Wayne to expire 2015 tax referendum

Wayne to expire 2015 tax referendum

staff report

Citing improved financial conditions, the Metropolitan School District of Wayne Township has decided to allow its 2015 operational referendum to expire. The MSD Wayne Board of Education finalized this decision by passing a resolution at its regular
meeting on January 3.

The seven-year referendum was passed by 64.2 percent of Wayne Township voters in May of 2015. At that time, a number of factors created financial difficulties for the district. Those factors included the passage of the state’s property tax caps in 2007; inadequate per-pupil funding from the state; and dramatically reduced assessed valuation of property in Wayne Township. In addition, the district was losing millions of dollars in desegregation money as that program was being phased out.

“We made significant budget cuts leading up to 2015 as a result of the financial constraints we were facing,” said MSD Wayne Board of Education President Ben Wakefield. “It came to the point, however, where we were forced to look at further cuts that would harm our ability to serve students as well. That’s when we asked our community to consider an operational referendum, and voters responded with strong
support.”

The 2015 referendum asked voters to increase property taxes by 35 cents per $100 of assessed valuation. During the seven years of the 2015 referendum, the district was able to generate an additional $9.6 – $12.8 million per year as property values have increased. These monies have helped the district support its transportation operations, repairs to buildings and capital equipment identified in the district’s preventive maintenance plan, safety training for operations staff, and technology purchases and service agreements.

Continued financial challenges led MSD Wayne to seek additional community support with another referendum in 2019. That referendum passed by a margin similar to the 2015 referendum.

Since 2019, however, the district’s financial situation has improved, for several reasons. Assessed valuation in the district has grown by an average of six percent the past three years, versus almost no growth during the previous eight years. State support for perpupil revenue has increased an average of 2.7 percent annually during the last four years, compared to zero percent growth from 2015-2019.

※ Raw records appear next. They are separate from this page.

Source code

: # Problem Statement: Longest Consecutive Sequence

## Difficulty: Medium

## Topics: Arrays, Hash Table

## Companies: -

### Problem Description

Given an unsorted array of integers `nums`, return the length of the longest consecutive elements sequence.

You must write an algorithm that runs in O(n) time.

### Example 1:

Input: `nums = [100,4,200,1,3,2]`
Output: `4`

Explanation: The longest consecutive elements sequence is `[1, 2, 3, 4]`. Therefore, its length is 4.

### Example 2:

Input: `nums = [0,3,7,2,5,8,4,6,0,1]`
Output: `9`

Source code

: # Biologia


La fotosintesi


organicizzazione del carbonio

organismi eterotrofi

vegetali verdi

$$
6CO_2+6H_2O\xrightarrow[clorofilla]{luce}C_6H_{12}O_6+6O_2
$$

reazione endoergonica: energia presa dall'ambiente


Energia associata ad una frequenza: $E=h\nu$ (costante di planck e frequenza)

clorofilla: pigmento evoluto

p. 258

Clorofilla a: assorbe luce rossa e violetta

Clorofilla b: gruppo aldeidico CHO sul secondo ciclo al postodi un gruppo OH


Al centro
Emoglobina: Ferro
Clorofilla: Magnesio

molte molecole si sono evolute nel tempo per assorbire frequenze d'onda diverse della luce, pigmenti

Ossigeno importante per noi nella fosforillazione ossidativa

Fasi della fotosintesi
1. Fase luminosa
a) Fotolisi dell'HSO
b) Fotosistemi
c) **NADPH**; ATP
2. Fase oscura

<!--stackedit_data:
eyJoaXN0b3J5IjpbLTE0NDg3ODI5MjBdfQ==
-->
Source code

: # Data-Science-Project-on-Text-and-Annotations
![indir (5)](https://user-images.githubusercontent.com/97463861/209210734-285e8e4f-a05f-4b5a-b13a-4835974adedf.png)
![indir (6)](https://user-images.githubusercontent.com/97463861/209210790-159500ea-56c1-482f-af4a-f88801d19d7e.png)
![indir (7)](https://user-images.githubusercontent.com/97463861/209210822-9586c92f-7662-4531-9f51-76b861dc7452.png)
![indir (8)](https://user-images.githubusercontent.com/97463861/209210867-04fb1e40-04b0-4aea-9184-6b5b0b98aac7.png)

The district has also taken numerous additional steps to reduce expenditures. A reconfigured district financial team has become engaged in long-range financial forecasting and creating opportunities to maximize efficiencies. Throughout the district, energy-saving strategies (such as replacing diesel buses with those powered by propane) have created increased savings.

“After reviewing our improved financial picture, we took a long, hard look at whether we needed to attempt to renew our 2015 referendum,” said MSD Wayne Superintendent Jeff Butts. “After months of analysis, we decided improved financial conditions, along with our continued commitment to the best possible financial management, had led us to a place where we would not have to ask our voters to support renewing the 2015
referendum this spring.”

“We’re very grateful for the support our community has continued to show us through some very challenging financial times,” said Board President Wakefield. “We could not have continued to offer the very best opportunities to our students without the passage of the 2015 referendum. And we are thankful that we can continue to rely on monies raised by our 2019 referendum. But we are extremely happy to be able to share the news that our 2015 referendum will expire at the end of 2022, reducing the burden on Wayne Township taxpayers.”

The resolution passed January 3 by the MSD Wayne Board of Education outlined several steps the district plans to take to continue to reduce its reliance on referendum dollars. Those steps include: offsetting future spending increases through ongoing energy management; continued cost initiative analysis; and advocating for adequate public education funding from the state legislature.

“We will continue to pursue the goals of financial stability, consistently improved staff pay, and an increasing cash balance,” said Dr. Butts. “It will take all of these things to ensure we are able to provide the best services and resources available for our students.”